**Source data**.
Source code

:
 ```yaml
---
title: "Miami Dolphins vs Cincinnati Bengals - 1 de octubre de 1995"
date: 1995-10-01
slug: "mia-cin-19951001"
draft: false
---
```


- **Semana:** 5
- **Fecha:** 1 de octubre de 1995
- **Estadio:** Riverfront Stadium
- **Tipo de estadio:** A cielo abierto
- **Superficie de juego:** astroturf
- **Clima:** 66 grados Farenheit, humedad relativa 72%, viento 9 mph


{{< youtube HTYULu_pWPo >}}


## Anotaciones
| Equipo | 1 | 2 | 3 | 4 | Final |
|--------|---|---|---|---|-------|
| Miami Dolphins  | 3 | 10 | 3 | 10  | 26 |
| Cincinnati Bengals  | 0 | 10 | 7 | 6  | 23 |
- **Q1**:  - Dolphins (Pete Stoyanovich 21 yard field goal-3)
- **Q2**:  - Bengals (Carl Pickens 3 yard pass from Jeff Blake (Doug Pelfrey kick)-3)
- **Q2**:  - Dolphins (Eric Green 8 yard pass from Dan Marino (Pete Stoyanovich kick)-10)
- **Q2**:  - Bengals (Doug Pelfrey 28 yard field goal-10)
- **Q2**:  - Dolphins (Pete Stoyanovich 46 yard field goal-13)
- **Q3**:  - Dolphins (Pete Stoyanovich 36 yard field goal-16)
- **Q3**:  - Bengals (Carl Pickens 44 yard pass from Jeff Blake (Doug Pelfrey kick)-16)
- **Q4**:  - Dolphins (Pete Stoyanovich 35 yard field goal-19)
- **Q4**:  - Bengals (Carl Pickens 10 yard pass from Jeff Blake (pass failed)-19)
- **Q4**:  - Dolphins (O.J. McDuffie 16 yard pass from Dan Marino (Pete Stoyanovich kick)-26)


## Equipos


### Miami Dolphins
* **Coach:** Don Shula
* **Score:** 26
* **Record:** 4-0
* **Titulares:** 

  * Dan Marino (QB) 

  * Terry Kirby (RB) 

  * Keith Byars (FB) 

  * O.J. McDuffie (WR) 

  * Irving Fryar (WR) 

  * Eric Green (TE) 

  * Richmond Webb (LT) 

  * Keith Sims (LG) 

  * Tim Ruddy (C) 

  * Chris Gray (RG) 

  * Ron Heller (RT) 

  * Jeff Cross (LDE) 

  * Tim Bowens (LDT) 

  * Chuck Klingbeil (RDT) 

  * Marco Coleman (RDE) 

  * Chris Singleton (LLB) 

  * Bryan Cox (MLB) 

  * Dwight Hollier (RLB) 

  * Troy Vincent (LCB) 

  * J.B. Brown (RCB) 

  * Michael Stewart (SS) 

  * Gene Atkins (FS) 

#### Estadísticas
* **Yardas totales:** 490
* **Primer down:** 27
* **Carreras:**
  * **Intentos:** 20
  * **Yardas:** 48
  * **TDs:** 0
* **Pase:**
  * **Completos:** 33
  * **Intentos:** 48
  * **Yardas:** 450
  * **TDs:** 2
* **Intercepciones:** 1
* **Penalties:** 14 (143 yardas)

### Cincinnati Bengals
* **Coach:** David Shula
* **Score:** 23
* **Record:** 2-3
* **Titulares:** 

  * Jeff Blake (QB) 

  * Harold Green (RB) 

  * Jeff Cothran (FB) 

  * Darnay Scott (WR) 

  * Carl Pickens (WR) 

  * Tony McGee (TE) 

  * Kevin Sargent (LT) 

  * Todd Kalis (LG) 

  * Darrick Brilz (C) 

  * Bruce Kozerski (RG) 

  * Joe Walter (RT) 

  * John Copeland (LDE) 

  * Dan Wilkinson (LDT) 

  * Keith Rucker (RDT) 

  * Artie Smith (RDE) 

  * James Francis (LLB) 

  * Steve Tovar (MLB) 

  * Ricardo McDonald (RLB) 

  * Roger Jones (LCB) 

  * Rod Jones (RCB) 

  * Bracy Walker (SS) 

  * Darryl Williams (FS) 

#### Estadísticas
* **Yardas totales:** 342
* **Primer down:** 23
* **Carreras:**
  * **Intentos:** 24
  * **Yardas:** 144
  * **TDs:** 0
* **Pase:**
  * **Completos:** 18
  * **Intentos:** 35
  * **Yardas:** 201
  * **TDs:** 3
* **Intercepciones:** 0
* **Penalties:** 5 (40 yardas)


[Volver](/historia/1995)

**WHAT IS EXPECTED**. From the records above, print only the lines between the one holding "yard field goal-3)" and the one holding "O.J. McDuffie (WR)", inclusive, exactly as they stand.

**EXERCISE ANSWER**.
- **Q1**:  - Dolphins (Pete Stoyanovich 21 yard field goal-3)
- **Q2**:  - Bengals (Carl Pickens 3 yard pass from Jeff Blake (Doug Pelfrey kick)-3)
- **Q2**:  - Dolphins (Eric Green 8 yard pass from Dan Marino (Pete Stoyanovich kick)-10)
- **Q2**:  - Bengals (Doug Pelfrey 28 yard field goal-10)
- **Q2**:  - Dolphins (Pete Stoyanovich 46 yard field goal-13)
- **Q3**:  - Dolphins (Pete Stoyanovich 36 yard field goal-16)
- **Q3**:  - Bengals (Carl Pickens 44 yard pass from Jeff Blake (Doug Pelfrey kick)-16)
- **Q4**:  - Dolphins (Pete Stoyanovich 35 yard field goal-19)
- **Q4**:  - Bengals (Carl Pickens 10 yard pass from Jeff Blake (pass failed)-19)
- **Q4**:  - Dolphins (O.J. McDuffie 16 yard pass from Dan Marino (Pete Stoyanovich kick)-26)


## Equipos


### Miami Dolphins
* **Coach:** Don Shula
* **Score:** 26
* **Record:** 4-0
* **Titulares:** 

  * Dan Marino (QB) 

  * Terry Kirby (RB) 

  * Keith Byars (FB) 

  * O.J. McDuffie (WR) 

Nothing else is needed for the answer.